Topical Absorption of Glutathione-cyclodextrin Complex in Healthy Human Subjects Improves Immune Response Against Mycobacterium Infection

Phase 1

Completed

• Conditions: Glutathione-cyclodextrin Complex Absorption
• Interventions: Dietary Supplement: Placebo Solution; Dietary Supplement: Glutaryl Solution

• Registration Number: NCT05926245
• Lead Sponsor: Western University of Health Sciences

Brief Summary

The proposed clinical trial will confirm the therapeutic absorption of glutathione following topical Glutaryl application in increasing blood GSH levels without an invasive procedure.

GOAL: Confirm therapeutic level of glutathione following topical transdermal application.

HYPOTHESIS: The hypothesis of the proposed study is that the glutathione administration will increase RBC levels of glutathione above 80%.
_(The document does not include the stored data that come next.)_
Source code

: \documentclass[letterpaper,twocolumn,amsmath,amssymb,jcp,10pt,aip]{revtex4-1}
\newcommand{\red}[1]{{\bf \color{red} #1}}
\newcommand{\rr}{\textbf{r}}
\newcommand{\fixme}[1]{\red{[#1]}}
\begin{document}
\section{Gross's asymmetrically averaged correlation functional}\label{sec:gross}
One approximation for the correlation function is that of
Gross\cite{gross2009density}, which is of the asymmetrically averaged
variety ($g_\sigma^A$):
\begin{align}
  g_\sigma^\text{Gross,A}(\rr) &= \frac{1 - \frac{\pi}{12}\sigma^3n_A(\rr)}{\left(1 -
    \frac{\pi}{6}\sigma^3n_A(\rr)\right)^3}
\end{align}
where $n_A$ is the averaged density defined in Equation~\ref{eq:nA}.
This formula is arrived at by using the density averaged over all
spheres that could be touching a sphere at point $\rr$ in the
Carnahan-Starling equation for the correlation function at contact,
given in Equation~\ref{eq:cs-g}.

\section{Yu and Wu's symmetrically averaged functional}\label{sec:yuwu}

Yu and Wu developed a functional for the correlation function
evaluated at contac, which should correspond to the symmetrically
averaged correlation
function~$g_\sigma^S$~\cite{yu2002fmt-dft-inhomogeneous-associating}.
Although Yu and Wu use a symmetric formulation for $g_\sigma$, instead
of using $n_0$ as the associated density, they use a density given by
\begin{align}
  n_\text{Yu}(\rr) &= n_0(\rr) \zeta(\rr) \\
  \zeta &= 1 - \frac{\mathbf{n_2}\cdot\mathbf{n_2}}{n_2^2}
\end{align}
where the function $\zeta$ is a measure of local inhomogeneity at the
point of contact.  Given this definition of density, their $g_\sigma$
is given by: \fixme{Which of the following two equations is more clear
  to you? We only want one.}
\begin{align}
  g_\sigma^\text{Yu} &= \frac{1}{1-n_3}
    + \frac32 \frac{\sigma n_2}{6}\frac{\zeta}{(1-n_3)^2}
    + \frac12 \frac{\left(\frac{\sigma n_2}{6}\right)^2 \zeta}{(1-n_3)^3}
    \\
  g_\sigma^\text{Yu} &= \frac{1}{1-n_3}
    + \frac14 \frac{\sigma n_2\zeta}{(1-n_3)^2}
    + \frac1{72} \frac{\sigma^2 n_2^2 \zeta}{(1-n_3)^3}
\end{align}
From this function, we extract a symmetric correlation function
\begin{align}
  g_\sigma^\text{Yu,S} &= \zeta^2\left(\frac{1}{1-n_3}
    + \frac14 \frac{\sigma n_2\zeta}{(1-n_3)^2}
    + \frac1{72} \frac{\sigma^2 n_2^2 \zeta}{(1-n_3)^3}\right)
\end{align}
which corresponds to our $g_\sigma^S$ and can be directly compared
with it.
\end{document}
AIM: Determine a non-invasive way to increase glutathione levels in the plasma and blood cells.

This aim will be accomplished as follows:

STEP 1: We will recruit eligible healthy participants in the two study groups who are not currently taking any glutathione or N-acetyl cysteine (NAC) supplementation.

STEP 2: Determine baseline levels of GSH, free radicals and cytokines through analysis of venipuncture blood draws.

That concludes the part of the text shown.